For the material that follows, state the number of lines where "options" occurs, and add nothing.
——————
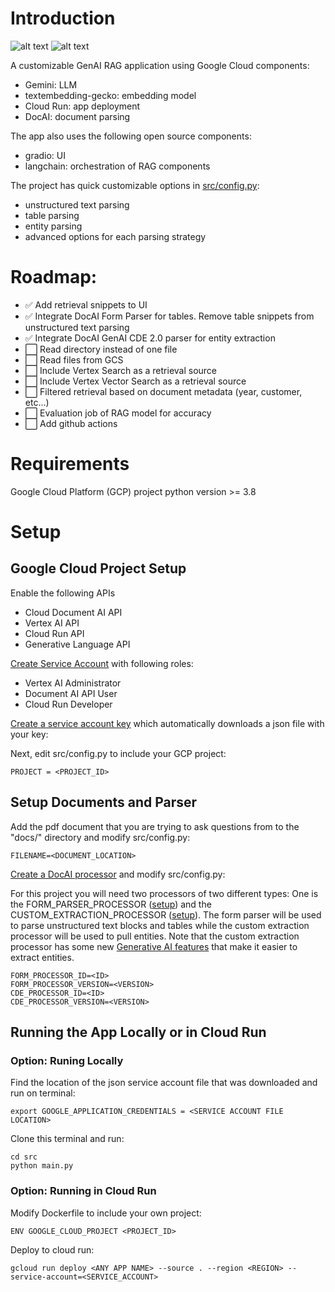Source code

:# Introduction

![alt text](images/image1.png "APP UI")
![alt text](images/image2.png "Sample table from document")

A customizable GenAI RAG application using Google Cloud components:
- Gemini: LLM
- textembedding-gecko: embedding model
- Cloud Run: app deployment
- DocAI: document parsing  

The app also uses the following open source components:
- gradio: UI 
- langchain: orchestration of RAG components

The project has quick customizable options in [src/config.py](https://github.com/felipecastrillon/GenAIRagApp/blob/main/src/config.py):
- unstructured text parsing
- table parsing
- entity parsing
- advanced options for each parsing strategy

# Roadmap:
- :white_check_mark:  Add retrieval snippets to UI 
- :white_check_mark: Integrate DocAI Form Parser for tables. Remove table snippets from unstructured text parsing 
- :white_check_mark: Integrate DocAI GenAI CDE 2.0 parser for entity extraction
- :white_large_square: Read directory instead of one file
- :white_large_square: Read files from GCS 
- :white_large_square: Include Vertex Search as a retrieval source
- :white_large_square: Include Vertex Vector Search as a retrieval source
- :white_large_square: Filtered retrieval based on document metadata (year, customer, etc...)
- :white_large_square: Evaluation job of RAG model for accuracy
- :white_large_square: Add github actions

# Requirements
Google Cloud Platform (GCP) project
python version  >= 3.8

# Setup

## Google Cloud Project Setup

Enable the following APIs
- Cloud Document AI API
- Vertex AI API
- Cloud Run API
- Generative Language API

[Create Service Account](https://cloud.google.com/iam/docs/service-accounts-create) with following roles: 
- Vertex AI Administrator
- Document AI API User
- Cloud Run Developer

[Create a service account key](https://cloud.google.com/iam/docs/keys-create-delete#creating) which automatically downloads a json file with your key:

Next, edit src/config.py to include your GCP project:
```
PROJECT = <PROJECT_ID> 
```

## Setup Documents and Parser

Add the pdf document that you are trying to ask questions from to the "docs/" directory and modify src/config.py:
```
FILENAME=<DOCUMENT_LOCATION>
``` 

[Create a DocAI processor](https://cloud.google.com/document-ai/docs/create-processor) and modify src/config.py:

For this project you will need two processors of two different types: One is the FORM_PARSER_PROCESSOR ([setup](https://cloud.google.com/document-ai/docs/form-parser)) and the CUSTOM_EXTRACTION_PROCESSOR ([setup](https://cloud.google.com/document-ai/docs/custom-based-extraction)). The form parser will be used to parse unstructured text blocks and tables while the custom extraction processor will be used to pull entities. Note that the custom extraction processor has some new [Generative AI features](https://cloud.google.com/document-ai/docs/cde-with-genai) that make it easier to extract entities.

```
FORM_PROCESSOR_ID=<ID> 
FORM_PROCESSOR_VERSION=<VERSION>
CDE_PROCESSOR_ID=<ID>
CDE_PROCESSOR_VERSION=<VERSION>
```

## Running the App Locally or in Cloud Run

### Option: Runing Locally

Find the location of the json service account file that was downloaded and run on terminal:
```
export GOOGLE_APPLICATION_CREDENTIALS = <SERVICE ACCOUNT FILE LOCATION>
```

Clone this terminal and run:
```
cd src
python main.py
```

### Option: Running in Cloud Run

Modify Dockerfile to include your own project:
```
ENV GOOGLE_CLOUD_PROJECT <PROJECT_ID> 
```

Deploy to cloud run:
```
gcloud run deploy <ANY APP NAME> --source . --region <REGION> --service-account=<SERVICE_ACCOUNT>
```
——————
• [RESULT FOR THIS TASK] 2